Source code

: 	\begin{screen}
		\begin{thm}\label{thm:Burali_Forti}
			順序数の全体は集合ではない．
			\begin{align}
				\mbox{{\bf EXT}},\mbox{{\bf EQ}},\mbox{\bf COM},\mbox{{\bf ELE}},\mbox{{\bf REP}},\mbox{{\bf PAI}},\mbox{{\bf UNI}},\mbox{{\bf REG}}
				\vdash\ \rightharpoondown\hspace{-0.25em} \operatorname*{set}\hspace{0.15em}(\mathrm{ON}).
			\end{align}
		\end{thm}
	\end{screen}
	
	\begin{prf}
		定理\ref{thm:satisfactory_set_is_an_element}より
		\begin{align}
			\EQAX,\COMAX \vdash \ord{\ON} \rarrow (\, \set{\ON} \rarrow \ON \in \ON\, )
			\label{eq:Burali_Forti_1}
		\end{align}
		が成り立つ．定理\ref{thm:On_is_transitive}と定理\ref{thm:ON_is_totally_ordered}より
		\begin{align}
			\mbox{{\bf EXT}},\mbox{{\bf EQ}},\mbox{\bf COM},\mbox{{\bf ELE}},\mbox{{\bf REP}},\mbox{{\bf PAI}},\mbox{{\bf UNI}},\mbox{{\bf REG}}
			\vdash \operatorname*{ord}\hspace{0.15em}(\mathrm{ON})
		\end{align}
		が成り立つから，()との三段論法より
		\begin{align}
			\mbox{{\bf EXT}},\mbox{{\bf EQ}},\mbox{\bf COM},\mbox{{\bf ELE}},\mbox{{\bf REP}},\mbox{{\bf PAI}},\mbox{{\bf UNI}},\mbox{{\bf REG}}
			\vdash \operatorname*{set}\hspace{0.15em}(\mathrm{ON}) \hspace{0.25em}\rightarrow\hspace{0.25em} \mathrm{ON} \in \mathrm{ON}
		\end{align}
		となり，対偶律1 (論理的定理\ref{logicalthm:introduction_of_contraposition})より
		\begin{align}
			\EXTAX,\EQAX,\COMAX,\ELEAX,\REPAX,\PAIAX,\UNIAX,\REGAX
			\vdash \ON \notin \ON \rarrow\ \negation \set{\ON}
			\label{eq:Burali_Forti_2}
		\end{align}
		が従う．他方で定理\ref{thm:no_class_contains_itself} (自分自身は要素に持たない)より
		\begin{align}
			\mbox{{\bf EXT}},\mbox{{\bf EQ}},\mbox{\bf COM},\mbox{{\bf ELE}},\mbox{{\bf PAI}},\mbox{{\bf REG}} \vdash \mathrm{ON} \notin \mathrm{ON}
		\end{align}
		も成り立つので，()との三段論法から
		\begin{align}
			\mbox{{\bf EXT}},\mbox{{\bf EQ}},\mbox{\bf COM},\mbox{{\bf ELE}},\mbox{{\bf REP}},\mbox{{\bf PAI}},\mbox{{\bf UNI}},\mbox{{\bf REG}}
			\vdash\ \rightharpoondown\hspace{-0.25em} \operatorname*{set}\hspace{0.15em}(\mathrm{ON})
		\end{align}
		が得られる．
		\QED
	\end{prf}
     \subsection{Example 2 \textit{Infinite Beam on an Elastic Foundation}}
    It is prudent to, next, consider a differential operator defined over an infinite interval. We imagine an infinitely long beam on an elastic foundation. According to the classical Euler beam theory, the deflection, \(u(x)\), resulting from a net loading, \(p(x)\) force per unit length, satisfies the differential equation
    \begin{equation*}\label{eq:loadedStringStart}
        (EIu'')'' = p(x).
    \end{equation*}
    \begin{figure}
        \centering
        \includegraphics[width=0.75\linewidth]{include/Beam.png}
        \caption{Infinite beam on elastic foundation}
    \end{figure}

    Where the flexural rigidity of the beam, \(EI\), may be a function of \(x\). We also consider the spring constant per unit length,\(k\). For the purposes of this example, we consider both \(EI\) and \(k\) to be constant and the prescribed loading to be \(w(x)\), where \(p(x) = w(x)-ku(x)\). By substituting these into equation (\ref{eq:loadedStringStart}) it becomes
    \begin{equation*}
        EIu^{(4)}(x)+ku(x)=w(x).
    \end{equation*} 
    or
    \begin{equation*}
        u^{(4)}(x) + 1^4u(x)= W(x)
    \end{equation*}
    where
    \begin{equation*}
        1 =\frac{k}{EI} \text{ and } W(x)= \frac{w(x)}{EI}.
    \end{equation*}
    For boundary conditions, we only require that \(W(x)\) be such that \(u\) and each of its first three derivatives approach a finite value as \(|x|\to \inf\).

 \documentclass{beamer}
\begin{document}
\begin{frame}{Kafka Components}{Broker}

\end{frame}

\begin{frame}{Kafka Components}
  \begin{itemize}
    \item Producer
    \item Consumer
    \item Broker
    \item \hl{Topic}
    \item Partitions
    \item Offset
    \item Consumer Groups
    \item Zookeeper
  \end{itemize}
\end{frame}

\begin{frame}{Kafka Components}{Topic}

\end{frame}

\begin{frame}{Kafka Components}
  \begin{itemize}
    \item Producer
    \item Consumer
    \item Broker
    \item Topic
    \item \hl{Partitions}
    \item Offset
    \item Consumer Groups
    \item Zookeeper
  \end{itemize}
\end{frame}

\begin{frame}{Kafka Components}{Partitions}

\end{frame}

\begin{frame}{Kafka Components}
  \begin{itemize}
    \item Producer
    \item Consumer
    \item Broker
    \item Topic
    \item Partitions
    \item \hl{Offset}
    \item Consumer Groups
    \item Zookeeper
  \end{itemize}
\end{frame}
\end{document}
· · ·
Each line of the data that holds "EQAX" should be copied.

			\EQAX,\COMAX \vdash \ord{\ON} \rarrow (\, \set{\ON} \rarrow \ON \in \ON\, )
			\EXTAX,\EQAX,\COMAX,\ELEAX,\REPAX,\PAIAX,\UNIAX,\REGAX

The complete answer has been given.